I created Agentis Lux for the purposes of entering H0 Hackathon (Vercel + AWS Databases). #H0Hackathon See Agentis Lux's Devpost.com entry.
It started with a comment at a hackathon.
A you.com employee said the thing out loud: the web has a second audience now. When you ask ChatGPT or Perplexity a question, a retrieval agent fetches a page and reads its HTML to answer you. Not the laid-out site with the buttons and the hero image. The markup underneath. These agents arrive by the million, and many of them rely on the raw or minimally rendered HTML rather than running your JavaScript, so they often see far less of your page than a person does.
That comment sent me to build. My first answer to it was Hermes Clew, for the GitLab Duo Agent Platform Challenge. Hermes lived inside GitLab Duo Chat, no frontend, no database: a Python engine that scanned the HTML, JSX, and TSX files in a repo, scored them across six categories, and let an LLM reason over the findings. It proved the core idea. It also told developers how to fix things, lived inside one vendor's chat, and only worked on files in a repo.
Agentis Lux is what happened when I took that idea to the open web and rebuilt it with a different stance. Any live URL, not just repo files. Its own product on a real cloud architecture, not a chat window. And no fix suggestions, on purpose, where Hermes used to hand them out. Same six-category bones, a new body, a sharper philosophy. It scans your site and shows you what that second audience experiences when it tries to read it.
What it does
You paste a URL to Agentis Lux. You get a report. The report is written from the agent's point of view.

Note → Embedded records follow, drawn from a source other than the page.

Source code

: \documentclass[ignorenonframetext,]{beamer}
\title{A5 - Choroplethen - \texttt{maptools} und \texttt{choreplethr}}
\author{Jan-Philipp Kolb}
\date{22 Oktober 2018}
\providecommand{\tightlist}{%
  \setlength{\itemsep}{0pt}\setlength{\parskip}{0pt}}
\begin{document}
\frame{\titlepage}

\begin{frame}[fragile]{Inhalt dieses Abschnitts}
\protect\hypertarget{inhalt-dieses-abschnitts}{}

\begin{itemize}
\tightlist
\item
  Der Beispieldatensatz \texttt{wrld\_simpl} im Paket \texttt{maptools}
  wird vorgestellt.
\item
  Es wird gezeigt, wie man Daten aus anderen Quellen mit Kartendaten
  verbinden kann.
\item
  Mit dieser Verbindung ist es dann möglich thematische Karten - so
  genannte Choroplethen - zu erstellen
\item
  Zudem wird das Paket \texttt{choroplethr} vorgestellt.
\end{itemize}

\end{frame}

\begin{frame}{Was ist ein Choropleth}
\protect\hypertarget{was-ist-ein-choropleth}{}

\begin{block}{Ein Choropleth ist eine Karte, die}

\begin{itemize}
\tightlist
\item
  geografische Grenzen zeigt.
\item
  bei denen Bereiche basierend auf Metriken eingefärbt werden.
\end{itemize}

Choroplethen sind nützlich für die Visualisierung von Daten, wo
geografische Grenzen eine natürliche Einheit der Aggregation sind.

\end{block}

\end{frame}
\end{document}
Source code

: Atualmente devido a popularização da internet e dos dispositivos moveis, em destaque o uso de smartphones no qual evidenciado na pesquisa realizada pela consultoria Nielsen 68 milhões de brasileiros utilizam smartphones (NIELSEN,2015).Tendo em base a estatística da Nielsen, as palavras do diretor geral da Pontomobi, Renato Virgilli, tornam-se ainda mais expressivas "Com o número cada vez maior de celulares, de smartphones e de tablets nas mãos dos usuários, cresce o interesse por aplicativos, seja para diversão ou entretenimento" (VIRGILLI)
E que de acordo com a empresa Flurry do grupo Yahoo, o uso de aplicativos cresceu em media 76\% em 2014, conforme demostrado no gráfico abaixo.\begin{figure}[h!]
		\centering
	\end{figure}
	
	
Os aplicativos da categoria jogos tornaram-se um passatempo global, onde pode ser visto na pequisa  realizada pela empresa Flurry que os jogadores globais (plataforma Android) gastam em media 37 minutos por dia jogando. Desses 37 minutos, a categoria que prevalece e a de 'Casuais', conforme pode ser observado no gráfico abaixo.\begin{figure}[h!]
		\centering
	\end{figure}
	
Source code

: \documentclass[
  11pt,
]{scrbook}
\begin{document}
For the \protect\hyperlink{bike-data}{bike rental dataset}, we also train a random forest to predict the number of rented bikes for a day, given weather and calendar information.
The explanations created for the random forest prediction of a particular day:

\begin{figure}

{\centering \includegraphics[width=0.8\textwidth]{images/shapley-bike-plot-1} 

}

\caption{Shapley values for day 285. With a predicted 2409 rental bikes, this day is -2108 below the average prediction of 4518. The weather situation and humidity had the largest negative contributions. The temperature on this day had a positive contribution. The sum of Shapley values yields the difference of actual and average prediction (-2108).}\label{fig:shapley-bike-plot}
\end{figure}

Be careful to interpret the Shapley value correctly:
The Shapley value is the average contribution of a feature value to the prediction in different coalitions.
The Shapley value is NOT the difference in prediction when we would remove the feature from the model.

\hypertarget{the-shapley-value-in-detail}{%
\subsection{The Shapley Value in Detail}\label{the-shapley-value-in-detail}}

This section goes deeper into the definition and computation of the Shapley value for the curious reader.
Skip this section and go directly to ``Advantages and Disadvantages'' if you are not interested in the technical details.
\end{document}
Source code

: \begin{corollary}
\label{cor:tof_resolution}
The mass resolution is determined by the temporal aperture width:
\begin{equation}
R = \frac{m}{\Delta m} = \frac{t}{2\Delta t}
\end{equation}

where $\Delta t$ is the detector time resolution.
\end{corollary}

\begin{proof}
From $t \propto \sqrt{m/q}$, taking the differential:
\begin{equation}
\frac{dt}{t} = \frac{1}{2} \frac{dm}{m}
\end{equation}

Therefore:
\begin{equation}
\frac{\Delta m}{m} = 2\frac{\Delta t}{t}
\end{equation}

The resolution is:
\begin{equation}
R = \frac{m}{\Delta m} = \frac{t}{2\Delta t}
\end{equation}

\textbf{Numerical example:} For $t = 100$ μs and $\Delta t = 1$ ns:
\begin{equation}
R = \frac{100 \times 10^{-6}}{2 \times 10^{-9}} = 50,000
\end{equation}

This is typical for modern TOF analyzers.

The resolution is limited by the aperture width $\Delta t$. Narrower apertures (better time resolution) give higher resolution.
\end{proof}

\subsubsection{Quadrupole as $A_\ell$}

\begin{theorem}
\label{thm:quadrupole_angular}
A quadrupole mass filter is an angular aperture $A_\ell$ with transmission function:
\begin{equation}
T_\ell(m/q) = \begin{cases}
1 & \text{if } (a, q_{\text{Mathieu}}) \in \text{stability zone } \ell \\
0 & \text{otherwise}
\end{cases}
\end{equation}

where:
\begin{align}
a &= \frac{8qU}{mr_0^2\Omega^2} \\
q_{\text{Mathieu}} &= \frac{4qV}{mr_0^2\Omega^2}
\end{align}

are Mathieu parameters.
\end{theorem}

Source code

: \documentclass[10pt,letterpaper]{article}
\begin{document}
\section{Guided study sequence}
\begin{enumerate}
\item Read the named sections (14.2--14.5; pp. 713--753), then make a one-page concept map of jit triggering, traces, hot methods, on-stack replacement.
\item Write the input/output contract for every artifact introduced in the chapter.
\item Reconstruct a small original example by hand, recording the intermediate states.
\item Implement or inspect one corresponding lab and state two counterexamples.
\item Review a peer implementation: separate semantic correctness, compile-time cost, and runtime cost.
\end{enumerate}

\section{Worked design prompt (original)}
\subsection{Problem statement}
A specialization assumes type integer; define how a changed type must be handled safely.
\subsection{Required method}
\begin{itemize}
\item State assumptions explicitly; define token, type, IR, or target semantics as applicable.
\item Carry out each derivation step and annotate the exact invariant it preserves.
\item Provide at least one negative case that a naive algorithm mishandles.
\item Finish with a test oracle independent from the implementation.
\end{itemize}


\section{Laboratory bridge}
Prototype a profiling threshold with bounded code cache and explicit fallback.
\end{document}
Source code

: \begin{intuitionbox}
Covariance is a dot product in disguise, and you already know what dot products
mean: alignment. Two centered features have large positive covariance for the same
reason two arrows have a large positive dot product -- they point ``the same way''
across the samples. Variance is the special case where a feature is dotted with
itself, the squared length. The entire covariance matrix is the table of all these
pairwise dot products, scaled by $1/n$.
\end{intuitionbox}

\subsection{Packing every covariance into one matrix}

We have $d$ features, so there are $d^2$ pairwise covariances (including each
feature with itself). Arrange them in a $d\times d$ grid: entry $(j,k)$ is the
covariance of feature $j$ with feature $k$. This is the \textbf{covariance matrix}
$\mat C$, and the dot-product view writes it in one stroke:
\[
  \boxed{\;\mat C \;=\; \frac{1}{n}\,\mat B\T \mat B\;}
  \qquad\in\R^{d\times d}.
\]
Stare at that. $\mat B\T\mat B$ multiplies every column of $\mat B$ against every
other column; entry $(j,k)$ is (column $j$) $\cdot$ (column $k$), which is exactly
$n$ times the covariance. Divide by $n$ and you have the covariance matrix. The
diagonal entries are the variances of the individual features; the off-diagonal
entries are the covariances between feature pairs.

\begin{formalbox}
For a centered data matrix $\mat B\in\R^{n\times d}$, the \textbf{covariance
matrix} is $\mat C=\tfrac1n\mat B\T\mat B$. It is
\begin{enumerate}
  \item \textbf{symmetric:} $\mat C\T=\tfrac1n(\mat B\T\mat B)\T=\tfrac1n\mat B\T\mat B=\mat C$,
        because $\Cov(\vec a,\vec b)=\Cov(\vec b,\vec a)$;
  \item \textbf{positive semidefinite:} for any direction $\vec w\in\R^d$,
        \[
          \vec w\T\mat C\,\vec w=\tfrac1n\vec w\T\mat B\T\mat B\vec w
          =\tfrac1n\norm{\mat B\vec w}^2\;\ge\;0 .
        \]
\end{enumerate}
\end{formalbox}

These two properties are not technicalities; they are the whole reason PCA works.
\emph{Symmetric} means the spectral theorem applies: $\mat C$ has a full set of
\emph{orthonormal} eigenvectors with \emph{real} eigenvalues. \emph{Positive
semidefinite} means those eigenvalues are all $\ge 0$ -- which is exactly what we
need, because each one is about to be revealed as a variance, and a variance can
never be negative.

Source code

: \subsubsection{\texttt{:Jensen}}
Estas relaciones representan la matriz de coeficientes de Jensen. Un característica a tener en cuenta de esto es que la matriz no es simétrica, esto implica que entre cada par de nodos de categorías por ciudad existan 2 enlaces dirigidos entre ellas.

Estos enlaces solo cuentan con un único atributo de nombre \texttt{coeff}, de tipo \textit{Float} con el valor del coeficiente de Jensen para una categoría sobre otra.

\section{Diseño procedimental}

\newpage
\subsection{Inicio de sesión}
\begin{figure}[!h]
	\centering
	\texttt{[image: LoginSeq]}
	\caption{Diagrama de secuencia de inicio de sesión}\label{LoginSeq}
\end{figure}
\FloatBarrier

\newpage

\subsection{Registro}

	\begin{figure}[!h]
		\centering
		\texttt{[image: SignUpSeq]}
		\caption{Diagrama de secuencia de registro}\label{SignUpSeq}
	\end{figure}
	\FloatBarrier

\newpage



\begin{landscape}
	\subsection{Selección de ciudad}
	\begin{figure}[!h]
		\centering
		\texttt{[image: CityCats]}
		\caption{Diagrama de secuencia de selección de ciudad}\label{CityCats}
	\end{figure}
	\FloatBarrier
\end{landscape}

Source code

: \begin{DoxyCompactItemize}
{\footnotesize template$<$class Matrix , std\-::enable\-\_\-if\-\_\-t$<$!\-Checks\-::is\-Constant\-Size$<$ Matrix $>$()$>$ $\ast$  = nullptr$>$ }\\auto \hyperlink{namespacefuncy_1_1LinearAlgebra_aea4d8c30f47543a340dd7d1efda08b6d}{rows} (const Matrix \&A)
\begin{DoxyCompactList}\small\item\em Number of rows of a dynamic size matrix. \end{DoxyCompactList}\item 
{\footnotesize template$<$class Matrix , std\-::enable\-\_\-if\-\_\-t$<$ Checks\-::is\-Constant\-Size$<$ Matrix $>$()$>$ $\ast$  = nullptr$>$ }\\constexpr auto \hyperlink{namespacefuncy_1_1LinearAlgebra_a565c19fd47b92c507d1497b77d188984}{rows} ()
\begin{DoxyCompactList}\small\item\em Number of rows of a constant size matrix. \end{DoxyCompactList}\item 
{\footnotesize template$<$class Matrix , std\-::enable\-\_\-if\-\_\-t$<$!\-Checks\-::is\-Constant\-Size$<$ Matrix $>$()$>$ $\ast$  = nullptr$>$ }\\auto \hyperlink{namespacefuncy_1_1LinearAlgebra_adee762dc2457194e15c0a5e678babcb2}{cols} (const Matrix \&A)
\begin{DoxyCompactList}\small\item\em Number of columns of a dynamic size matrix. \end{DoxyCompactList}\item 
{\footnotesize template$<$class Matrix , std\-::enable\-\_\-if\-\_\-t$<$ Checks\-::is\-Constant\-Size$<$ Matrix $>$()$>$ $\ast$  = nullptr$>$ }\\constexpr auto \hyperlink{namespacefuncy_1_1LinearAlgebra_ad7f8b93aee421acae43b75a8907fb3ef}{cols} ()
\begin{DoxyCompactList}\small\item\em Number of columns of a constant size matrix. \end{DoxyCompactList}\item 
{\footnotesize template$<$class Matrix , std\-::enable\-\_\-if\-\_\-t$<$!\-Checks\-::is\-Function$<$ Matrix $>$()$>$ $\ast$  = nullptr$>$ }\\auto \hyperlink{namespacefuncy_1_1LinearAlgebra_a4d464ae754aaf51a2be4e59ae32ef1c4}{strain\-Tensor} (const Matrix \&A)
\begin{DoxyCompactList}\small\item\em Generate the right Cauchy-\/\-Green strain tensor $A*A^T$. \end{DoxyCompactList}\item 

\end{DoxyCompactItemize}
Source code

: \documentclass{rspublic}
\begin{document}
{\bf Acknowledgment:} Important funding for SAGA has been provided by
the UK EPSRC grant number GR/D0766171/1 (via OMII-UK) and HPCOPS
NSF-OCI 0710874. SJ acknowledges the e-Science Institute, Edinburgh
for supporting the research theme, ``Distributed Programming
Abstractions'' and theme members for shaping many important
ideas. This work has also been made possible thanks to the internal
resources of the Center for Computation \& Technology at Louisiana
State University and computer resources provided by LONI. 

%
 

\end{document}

Not "this is broken." More like: "an agent landing on this page can't tell which element starts checkout, because it's a styled div and not a button."
It reports findings. It does not suggest fixes, and that is on purpose. I know what the agent sees, not what you should change. That is the whole value: visibility, and you decide what to do with it. Awareness, not judgment.
Six deterministic checks score the frontend out of 100: semantic HTML, form accessibility, ARIA, structured data, content in the HTML, and link and navigation. A parallel set of six API checks runs on the backend.
The one idea the architecture is built on
Structure is deterministic. Flavor is AI.
The checks and the scoring are pattern matching. No model touches the number. Same input, same score, every time. I only spend AI in two places where a regex can't help: a Bedrock call writes the one-line plain-language verdict, and a second Bedrock layer runs an agent simulation, reasoning about what a retrieval agent would experience on the page and reporting what it could and could not accomplish. Not an autonomous agent clicking around. A simulation of the experience.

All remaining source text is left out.